Detaillierte Waldüberwachung mittels skalierbarer KI-Methoden

Verbund - KI: Energie- und ressourceneffiziente künstliche Intelligenz für moderne IoT-Anwendungen

The Internet of Things (IoT) offers us more and more opportunities to connect different devices and exchange data. Accordingly, the number of IoT-enabled end devices such as smartphones, smartwatches or fitness trackers is increasing. Many of these devices have microcontrollers or sensors, such as cameras or motion sensors, with which they exchange data via cloud services using AI processes. However, both the devices themselves and the AI applications consume resources in the form of materials and energy.
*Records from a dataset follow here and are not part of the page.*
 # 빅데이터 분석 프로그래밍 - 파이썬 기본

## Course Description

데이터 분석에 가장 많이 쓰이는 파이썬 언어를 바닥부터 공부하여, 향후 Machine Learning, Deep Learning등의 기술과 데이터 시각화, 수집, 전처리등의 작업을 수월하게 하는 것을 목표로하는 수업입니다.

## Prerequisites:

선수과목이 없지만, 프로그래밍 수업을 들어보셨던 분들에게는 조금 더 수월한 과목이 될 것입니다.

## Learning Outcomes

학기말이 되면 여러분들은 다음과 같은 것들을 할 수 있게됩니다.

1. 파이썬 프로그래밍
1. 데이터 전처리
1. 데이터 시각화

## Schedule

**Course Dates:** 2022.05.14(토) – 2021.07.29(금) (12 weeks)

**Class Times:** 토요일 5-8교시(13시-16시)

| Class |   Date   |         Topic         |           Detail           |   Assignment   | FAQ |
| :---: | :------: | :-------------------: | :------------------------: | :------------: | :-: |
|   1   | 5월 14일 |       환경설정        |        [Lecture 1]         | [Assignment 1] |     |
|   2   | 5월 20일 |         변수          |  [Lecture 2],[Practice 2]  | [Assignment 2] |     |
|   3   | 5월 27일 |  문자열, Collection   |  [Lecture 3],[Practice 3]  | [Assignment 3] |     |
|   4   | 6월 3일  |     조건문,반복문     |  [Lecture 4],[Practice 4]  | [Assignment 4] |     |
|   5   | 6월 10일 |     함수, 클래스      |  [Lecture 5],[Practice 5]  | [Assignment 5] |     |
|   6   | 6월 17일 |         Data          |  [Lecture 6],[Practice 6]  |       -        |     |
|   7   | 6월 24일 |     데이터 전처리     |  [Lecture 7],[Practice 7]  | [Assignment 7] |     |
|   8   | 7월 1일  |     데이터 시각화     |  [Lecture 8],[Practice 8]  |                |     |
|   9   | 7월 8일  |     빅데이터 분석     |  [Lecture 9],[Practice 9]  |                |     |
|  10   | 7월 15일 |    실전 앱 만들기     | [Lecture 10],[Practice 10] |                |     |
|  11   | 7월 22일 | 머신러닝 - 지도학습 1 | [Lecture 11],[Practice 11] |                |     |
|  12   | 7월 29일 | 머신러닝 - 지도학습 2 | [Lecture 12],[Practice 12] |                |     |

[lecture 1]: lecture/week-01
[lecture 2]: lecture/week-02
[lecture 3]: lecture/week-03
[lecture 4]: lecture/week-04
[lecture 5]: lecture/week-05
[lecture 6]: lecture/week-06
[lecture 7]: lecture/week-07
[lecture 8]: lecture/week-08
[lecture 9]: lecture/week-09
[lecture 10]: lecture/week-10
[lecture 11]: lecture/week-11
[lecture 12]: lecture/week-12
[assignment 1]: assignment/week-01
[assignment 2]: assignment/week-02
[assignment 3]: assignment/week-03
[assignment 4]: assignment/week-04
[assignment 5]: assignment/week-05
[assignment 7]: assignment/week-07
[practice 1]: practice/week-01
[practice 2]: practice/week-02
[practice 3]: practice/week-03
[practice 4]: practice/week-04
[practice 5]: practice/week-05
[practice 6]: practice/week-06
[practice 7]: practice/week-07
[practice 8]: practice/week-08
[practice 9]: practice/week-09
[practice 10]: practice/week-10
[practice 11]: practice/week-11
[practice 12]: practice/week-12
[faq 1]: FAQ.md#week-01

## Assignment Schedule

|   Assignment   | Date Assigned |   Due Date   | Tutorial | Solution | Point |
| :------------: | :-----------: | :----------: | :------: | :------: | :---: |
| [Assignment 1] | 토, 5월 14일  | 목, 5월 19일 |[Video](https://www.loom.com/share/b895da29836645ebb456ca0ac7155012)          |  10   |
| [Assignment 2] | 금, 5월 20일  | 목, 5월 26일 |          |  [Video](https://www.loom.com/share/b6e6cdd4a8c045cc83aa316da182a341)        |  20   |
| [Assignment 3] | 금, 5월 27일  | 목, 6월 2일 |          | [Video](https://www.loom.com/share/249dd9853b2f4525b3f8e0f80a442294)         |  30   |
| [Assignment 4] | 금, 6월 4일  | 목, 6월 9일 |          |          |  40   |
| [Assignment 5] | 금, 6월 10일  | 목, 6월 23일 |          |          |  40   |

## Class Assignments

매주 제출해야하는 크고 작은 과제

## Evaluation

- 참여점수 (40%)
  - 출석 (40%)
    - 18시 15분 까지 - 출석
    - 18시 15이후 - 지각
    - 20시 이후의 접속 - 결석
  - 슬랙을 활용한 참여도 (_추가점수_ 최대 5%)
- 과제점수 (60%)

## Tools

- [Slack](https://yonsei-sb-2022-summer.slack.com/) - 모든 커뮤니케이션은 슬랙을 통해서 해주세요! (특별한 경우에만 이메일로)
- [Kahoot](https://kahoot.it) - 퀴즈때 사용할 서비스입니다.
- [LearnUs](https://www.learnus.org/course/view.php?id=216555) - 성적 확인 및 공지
It is important to reduce this resource consumption - especially for IoT applications that are used in the environmental sector.

Monitoring Changes in Big Satellite Data via Massively-Parallel Artificial Intelligence

The remote sensing field witnesses an explosion in the amount of available data, with petabytes of data being gathered by single satellites every year. Such data allow the identification of fine details in the landscape and the recent breakthroughs in artificial intelligence (AI) facilitate application areas such as agricultural monitoring, infrastructure management, mapping forest development, and many others. Applying AI models on a global scale can become extremely time-consuming with analyses potentially taking weeks, months, or even years. This project aims at the development of highly-efficient parallel implementations for AI methods that allow to detect and monitor “changes” visible in time series satellite data. Collaboration with the University of Copenhagen (Cosmin Oancea and Marcos Vaz Sallies). Supported by the Independent Research Fund Denmark (DFF).
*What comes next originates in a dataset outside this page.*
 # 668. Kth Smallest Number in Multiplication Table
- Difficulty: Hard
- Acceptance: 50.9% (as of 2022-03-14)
DeepCrop: Quantification of Carbon Stocks via Deep Learning

Recent technological developments in deep learning and drone-borne Lidar scanners pave the way for constraining the uncertainty inherent to quantify and project ecosystems' carbon (C) stocks. With a rising demand for biomass, DeepCrop aims to precisely measure above ground biomass and to estimate C sinks in croplands and forests. The ambition is to bridge expertise of experimental and computer scientists to develop novel tools for the automated processing of Lidar data utilizing deep learning and drones. Joint work with the University of Copenhagen (Katerina Trepekli, Thomas Friborg, Christian Igel). This project is, in part, supported by the Villum Foundation and the Data+ program of the University of Copenhagen.